YOUR GOAL -> Return only the lines of the listing below that run from the line with "将提供一个名为&#x200B" through the line with "1. 单击&#x200B;**[!UICONTROL Save]**&#x200B;并继续。", both ends included, exactly as written.

(INFORMATION PROVIDED)

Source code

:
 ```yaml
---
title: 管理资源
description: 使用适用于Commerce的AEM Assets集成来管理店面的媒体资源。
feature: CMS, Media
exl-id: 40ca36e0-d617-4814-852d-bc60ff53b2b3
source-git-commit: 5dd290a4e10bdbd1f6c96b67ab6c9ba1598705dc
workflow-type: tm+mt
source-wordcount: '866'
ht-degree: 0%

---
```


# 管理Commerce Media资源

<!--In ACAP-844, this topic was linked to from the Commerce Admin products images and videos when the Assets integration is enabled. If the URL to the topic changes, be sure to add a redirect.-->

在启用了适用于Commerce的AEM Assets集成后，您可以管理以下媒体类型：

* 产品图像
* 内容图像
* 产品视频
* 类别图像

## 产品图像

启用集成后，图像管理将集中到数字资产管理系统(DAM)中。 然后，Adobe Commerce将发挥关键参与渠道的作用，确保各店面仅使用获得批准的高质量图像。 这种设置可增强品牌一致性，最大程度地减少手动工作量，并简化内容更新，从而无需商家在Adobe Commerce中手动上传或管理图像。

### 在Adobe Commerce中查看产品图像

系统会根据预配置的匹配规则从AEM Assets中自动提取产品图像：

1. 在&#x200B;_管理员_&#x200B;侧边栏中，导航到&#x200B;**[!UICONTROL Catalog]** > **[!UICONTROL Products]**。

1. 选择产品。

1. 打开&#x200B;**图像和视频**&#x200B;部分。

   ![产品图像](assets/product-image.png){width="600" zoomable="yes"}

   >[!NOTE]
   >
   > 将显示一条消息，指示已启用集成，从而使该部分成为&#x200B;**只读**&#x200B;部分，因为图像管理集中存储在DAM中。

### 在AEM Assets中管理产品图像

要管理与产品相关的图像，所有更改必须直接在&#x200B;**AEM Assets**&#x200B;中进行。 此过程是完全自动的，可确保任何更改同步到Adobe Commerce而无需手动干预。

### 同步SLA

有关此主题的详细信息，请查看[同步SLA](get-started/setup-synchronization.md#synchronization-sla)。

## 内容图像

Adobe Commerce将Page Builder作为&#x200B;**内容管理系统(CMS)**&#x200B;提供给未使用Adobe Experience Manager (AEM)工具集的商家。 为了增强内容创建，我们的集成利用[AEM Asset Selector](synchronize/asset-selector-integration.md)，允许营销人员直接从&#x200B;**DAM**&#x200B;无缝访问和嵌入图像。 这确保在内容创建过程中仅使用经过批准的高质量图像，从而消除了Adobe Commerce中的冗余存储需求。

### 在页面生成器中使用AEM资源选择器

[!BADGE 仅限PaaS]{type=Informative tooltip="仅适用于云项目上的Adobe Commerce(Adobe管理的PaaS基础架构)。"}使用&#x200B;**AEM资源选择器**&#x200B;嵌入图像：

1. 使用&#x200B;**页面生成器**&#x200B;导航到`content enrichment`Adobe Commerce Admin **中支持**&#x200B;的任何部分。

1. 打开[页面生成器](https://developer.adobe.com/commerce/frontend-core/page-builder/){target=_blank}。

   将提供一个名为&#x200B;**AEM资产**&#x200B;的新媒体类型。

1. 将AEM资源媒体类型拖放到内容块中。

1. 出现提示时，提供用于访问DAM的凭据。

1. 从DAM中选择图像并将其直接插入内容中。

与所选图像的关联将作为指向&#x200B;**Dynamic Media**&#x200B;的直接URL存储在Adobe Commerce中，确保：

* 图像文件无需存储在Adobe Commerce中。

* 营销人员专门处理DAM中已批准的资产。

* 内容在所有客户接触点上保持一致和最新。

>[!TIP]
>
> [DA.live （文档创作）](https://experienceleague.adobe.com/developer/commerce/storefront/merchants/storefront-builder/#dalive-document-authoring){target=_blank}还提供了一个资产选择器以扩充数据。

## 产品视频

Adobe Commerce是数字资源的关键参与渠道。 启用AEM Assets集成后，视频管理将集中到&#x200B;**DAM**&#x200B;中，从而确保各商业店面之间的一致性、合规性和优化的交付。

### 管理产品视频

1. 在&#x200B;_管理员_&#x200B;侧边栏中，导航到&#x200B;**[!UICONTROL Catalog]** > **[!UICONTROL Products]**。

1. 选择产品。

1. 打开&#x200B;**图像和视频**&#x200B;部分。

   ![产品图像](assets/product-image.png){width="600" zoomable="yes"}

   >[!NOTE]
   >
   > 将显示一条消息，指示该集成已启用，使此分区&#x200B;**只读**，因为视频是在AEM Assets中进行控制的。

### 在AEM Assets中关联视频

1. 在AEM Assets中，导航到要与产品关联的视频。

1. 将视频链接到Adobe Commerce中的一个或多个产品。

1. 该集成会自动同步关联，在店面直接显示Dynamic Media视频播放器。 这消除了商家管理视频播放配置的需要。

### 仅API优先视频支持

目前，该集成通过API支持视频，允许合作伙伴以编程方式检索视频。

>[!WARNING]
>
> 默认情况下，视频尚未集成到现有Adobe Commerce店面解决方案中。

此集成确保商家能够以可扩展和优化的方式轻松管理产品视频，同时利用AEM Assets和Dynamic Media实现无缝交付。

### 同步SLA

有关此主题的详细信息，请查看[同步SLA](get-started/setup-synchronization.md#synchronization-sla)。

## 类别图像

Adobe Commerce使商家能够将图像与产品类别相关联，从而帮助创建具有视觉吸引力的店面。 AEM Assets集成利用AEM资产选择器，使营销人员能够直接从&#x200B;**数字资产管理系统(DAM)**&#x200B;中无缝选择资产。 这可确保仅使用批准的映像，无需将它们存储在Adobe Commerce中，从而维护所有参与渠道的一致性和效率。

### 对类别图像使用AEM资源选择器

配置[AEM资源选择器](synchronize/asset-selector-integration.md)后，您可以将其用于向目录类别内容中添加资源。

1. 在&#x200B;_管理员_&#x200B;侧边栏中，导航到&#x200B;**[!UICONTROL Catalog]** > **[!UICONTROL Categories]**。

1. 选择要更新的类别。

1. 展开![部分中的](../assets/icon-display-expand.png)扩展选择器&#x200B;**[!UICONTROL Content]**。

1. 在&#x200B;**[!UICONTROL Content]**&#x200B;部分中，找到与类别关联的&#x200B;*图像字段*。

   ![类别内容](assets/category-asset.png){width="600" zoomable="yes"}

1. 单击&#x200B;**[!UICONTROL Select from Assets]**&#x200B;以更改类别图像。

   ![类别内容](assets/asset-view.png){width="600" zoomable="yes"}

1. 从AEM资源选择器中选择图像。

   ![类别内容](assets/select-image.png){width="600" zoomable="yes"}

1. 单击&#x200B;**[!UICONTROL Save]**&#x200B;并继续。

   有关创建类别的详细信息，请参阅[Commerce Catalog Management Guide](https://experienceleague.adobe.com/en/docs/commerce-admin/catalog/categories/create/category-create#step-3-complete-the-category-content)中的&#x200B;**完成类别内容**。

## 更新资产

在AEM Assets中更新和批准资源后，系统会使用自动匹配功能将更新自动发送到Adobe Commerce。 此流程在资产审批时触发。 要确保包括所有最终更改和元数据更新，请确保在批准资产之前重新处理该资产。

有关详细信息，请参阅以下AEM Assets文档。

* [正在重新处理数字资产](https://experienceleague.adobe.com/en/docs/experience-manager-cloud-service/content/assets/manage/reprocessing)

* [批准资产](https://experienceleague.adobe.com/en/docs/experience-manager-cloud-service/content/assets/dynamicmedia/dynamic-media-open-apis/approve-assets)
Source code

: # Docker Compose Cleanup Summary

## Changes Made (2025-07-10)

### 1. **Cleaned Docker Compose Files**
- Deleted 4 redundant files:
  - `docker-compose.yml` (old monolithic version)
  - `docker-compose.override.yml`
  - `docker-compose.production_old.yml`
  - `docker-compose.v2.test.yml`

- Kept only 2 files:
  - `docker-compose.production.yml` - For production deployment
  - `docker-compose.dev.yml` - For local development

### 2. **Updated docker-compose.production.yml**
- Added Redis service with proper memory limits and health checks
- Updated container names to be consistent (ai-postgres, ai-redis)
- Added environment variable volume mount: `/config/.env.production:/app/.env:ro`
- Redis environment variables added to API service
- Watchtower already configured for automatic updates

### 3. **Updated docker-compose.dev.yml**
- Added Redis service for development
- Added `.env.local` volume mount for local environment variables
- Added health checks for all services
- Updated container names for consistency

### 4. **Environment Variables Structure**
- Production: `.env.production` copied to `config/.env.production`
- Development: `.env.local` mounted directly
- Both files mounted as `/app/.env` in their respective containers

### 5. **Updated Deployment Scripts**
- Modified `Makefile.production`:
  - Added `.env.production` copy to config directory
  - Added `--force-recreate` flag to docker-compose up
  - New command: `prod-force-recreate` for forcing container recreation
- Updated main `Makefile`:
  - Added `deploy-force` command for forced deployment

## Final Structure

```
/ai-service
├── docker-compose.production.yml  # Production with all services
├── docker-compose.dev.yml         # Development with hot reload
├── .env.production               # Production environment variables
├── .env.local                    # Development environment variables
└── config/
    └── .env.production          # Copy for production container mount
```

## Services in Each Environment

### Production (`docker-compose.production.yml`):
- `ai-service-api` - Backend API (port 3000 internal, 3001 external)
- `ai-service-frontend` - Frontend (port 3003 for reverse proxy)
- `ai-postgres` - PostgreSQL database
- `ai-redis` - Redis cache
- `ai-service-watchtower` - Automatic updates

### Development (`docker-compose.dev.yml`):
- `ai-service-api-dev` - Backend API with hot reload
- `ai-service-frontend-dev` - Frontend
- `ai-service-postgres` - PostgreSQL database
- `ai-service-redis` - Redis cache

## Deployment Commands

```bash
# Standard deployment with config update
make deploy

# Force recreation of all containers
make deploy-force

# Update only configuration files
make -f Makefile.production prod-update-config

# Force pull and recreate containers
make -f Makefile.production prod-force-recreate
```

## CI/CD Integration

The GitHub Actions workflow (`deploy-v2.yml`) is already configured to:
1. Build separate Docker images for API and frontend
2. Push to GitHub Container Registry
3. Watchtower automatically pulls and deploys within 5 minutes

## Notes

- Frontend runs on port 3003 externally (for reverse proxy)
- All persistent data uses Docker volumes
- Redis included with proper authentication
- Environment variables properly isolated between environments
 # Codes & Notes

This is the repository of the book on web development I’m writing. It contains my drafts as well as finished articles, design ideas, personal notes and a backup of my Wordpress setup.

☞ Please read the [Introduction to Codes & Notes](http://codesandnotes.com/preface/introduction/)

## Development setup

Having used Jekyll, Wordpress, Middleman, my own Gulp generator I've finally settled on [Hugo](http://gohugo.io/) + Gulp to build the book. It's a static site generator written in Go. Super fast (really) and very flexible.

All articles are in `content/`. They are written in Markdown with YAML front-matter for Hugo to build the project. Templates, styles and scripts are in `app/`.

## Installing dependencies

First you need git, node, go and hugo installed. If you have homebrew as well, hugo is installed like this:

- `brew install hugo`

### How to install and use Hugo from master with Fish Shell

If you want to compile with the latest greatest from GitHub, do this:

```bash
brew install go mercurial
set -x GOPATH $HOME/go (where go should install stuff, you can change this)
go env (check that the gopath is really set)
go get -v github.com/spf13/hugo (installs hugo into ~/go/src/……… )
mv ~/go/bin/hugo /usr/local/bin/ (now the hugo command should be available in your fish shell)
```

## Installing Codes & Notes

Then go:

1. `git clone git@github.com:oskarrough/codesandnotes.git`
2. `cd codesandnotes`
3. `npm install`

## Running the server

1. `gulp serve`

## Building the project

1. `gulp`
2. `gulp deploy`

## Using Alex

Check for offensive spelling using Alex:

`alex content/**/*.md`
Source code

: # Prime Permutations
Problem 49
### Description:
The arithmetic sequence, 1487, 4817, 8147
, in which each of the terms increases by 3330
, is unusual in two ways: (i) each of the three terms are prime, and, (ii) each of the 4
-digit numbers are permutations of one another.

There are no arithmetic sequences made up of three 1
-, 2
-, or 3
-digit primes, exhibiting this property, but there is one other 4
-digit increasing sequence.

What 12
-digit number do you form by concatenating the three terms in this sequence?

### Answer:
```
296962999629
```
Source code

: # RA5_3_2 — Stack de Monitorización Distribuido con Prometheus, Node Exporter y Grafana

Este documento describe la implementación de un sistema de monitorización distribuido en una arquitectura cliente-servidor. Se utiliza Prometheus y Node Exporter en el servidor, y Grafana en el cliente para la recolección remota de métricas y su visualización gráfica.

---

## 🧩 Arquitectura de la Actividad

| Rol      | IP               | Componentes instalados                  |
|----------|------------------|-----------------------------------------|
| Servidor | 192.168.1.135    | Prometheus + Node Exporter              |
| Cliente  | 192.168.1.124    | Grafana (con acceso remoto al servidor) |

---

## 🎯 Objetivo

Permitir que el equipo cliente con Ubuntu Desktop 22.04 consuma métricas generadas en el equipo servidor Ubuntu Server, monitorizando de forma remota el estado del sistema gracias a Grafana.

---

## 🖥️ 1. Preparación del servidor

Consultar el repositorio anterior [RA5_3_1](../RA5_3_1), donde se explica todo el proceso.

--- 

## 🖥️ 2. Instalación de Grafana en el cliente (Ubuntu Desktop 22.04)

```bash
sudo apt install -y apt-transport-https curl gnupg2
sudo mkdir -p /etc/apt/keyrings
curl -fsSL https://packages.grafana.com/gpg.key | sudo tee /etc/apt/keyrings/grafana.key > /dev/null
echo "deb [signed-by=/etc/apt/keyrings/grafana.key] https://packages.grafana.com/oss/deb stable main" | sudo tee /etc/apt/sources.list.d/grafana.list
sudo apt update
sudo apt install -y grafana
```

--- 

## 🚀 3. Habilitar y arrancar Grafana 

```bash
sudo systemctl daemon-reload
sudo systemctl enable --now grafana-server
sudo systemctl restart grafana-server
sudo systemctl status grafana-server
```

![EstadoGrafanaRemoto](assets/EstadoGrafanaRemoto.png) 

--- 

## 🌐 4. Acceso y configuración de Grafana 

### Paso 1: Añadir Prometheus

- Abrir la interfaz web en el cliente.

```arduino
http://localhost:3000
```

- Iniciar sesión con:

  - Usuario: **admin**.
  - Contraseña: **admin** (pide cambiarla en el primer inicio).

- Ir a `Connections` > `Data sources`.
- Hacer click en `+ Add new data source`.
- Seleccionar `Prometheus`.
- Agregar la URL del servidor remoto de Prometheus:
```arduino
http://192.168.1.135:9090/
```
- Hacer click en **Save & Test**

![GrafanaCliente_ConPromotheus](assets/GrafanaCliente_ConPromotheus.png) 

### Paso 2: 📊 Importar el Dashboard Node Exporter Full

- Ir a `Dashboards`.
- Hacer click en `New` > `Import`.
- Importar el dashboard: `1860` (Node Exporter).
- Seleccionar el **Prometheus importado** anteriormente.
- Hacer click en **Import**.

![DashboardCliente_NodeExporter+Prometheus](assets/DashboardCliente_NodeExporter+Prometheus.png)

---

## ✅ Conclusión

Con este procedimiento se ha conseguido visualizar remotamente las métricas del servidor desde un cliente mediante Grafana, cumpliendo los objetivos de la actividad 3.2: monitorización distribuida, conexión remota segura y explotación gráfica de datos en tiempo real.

(End INFORMATION PROVIDED)

ANSWER ->
   将提供一个名为&#x200B;**AEM资产**&#x200B;的新媒体类型。

1. 将AEM资源媒体类型拖放到内容块中。

1. 出现提示时，提供用于访问DAM的凭据。

1. 从DAM中选择图像并将其直接插入内容中。

与所选图像的关联将作为指向&#x200B;**Dynamic Media**&#x200B;的直接URL存储在Adobe Commerce中，确保：

* 图像文件无需存储在Adobe Commerce中。

* 营销人员专门处理DAM中已批准的资产。

* 内容在所有客户接触点上保持一致和最新。

>[!TIP]
>
> [DA.live （文档创作）](https://experienceleague.adobe.com/developer/commerce/storefront/merchants/storefront-builder/#dalive-document-authoring){target=_blank}还提供了一个资产选择器以扩充数据。

## 产品视频

Adobe Commerce是数字资源的关键参与渠道。 启用AEM Assets集成后，视频管理将集中到&#x200B;**DAM**&#x200B;中，从而确保各商业店面之间的一致性、合规性和优化的交付。

### 管理产品视频

1. 在&#x200B;_管理员_&#x200B;侧边栏中，导航到&#x200B;**[!UICONTROL Catalog]** > **[!UICONTROL Products]**。

1. 选择产品。

1. 打开&#x200B;**图像和视频**&#x200B;部分。

   ![产品图像](assets/product-image.png){width="600" zoomable="yes"}

   >[!NOTE]
   >
   > 将显示一条消息，指示该集成已启用，使此分区&#x200B;**只读**，因为视频是在AEM Assets中进行控制的。

### 在AEM Assets中关联视频

1. 在AEM Assets中，导航到要与产品关联的视频。

1. 将视频链接到Adobe Commerce中的一个或多个产品。

1. 该集成会自动同步关联，在店面直接显示Dynamic Media视频播放器。 这消除了商家管理视频播放配置的需要。

### 仅API优先视频支持

目前，该集成通过API支持视频，允许合作伙伴以编程方式检索视频。

>[!WARNING]
>
> 默认情况下，视频尚未集成到现有Adobe Commerce店面解决方案中。

此集成确保商家能够以可扩展和优化的方式轻松管理产品视频，同时利用AEM Assets和Dynamic Media实现无缝交付。

### 同步SLA

有关此主题的详细信息，请查看[同步SLA](get-started/setup-synchronization.md#synchronization-sla)。

## 类别图像

Adobe Commerce使商家能够将图像与产品类别相关联，从而帮助创建具有视觉吸引力的店面。 AEM Assets集成利用AEM资产选择器，使营销人员能够直接从&#x200B;**数字资产管理系统(DAM)**&#x200B;中无缝选择资产。 这可确保仅使用批准的映像，无需将它们存储在Adobe Commerce中，从而维护所有参与渠道的一致性和效率。

### 对类别图像使用AEM资源选择器

配置[AEM资源选择器](synchronize/asset-selector-integration.md)后，您可以将其用于向目录类别内容中添加资源。

1. 在&#x200B;_管理员_&#x200B;侧边栏中，导航到&#x200B;**[!UICONTROL Catalog]** > **[!UICONTROL Categories]**。

1. 选择要更新的类别。

1. 展开![部分中的](../assets/icon-display-expand.png)扩展选择器&#x200B;**[!UICONTROL Content]**。

1. 在&#x200B;**[!UICONTROL Content]**&#x200B;部分中，找到与类别关联的&#x200B;*图像字段*。

   ![类别内容](assets/category-asset.png){width="600" zoomable="yes"}

1. 单击&#x200B;**[!UICONTROL Select from Assets]**&#x200B;以更改类别图像。

   ![类别内容](assets/asset-view.png){width="600" zoomable="yes"}

1. 从AEM资源选择器中选择图像。

   ![类别内容](assets/select-image.png){width="600" zoomable="yes"}

1. 单击&#x200B;**[!UICONTROL Save]**&#x200B;并继续。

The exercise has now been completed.